■ **Exercise goal**
I'd like the entries reproduced exactly, with all pictures omitted.

*** Task input ***

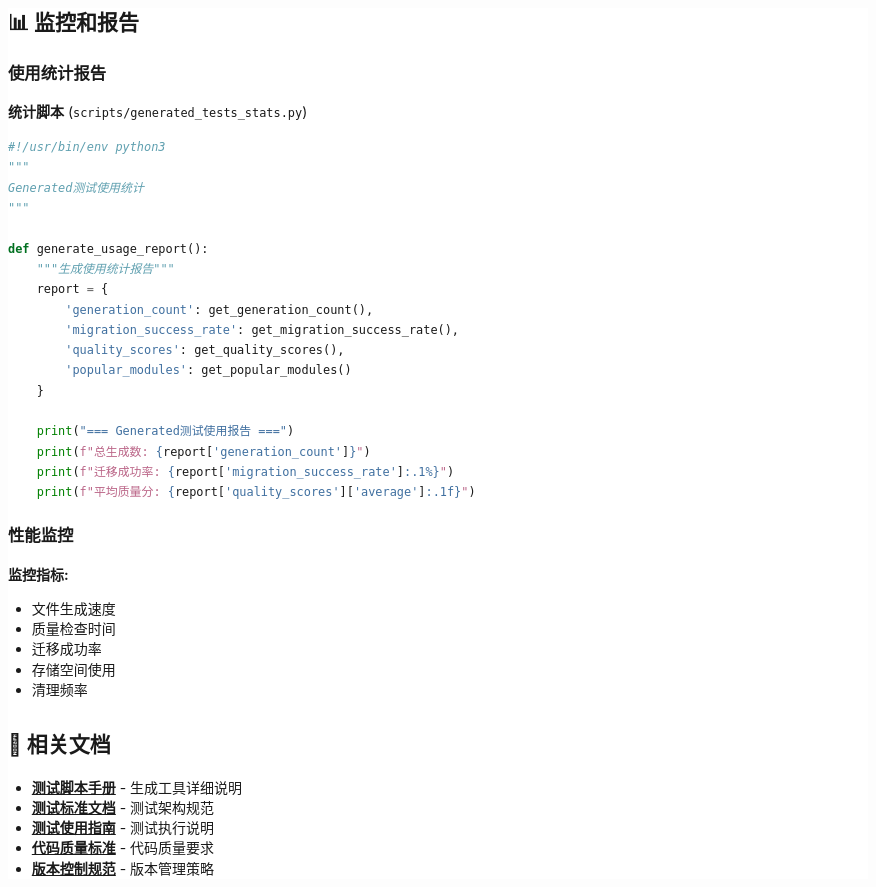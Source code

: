 ## 📊 监控和报告

### 使用统计报告

**统计脚本** (`scripts/generated_tests_stats.py`)

```python
#!/usr/bin/env python3
"""
Generated测试使用统计
"""

def generate_usage_report():
    """生成使用统计报告"""
    report = {
        'generation_count': get_generation_count(),
        'migration_success_rate': get_migration_success_rate(),
        'quality_scores': get_quality_scores(),
        'popular_modules': get_popular_modules()
    }
    
    print("=== Generated测试使用报告 ===")
    print(f"总生成数: {report['generation_count']}")
    print(f"迁移成功率: {report['migration_success_rate']:.1%}")
    print(f"平均质量分: {report['quality_scores']['average']:.1f}")
```

### 性能监控

**监控指标:**
- 文件生成速度
- 质量检查时间
- 迁移成功率
- 存储空间使用
- 清理频率

## 🔗 相关文档

- **[测试脚本手册](testing-scripts-manual.md)** - 生成工具详细说明
- **[测试标准文档](../standards/testing-standards.md)** - 测试架构规范
- **[测试使用指南](testing-usage-guide.md)** - 测试执行说明
- **[代码质量标准](../standards/code-quality.md)** - 代码质量要求
- **[版本控制规范](../standards/version-control.md)** - 版本管理策略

*** End of Task input ***

■ **Written answer**
Source code

: ## 📊 监控和报告

### 使用统计报告

**统计脚本** (`scripts/generated_tests_stats.py`)

```python
#!/usr/bin/env python3
"""
Generated测试使用统计
"""

def generate_usage_report():
    """生成使用统计报告"""
    report = {
        'generation_count': get_generation_count(),
        'migration_success_rate': get_migration_success_rate(),
        'quality_scores': get_quality_scores(),
        'popular_modules': get_popular_modules()
    }
    
    print("=== Generated测试使用报告 ===")
    print(f"总生成数: {report['generation_count']}")
    print(f"迁移成功率: {report['migration_success_rate']:.1%}")
    print(f"平均质量分: {report['quality_scores']['average']:.1f}")
```

### 性能监控

**监控指标:**
- 文件生成速度
- 质量检查时间
- 迁移成功率
- 存储空间使用
- 清理频率

## 🔗 相关文档

- **[测试脚本手册](testing-scripts-manual.md)** - 生成工具详细说明
- **[测试标准文档](../standards/testing-standards.md)** - 测试架构规范
- **[测试使用指南](testing-usage-guide.md)** - 测试执行说明
- **[代码质量标准](../standards/code-quality.md)** - 代码质量要求
- **[版本控制规范](../standards/version-control.md)** - 版本管理策略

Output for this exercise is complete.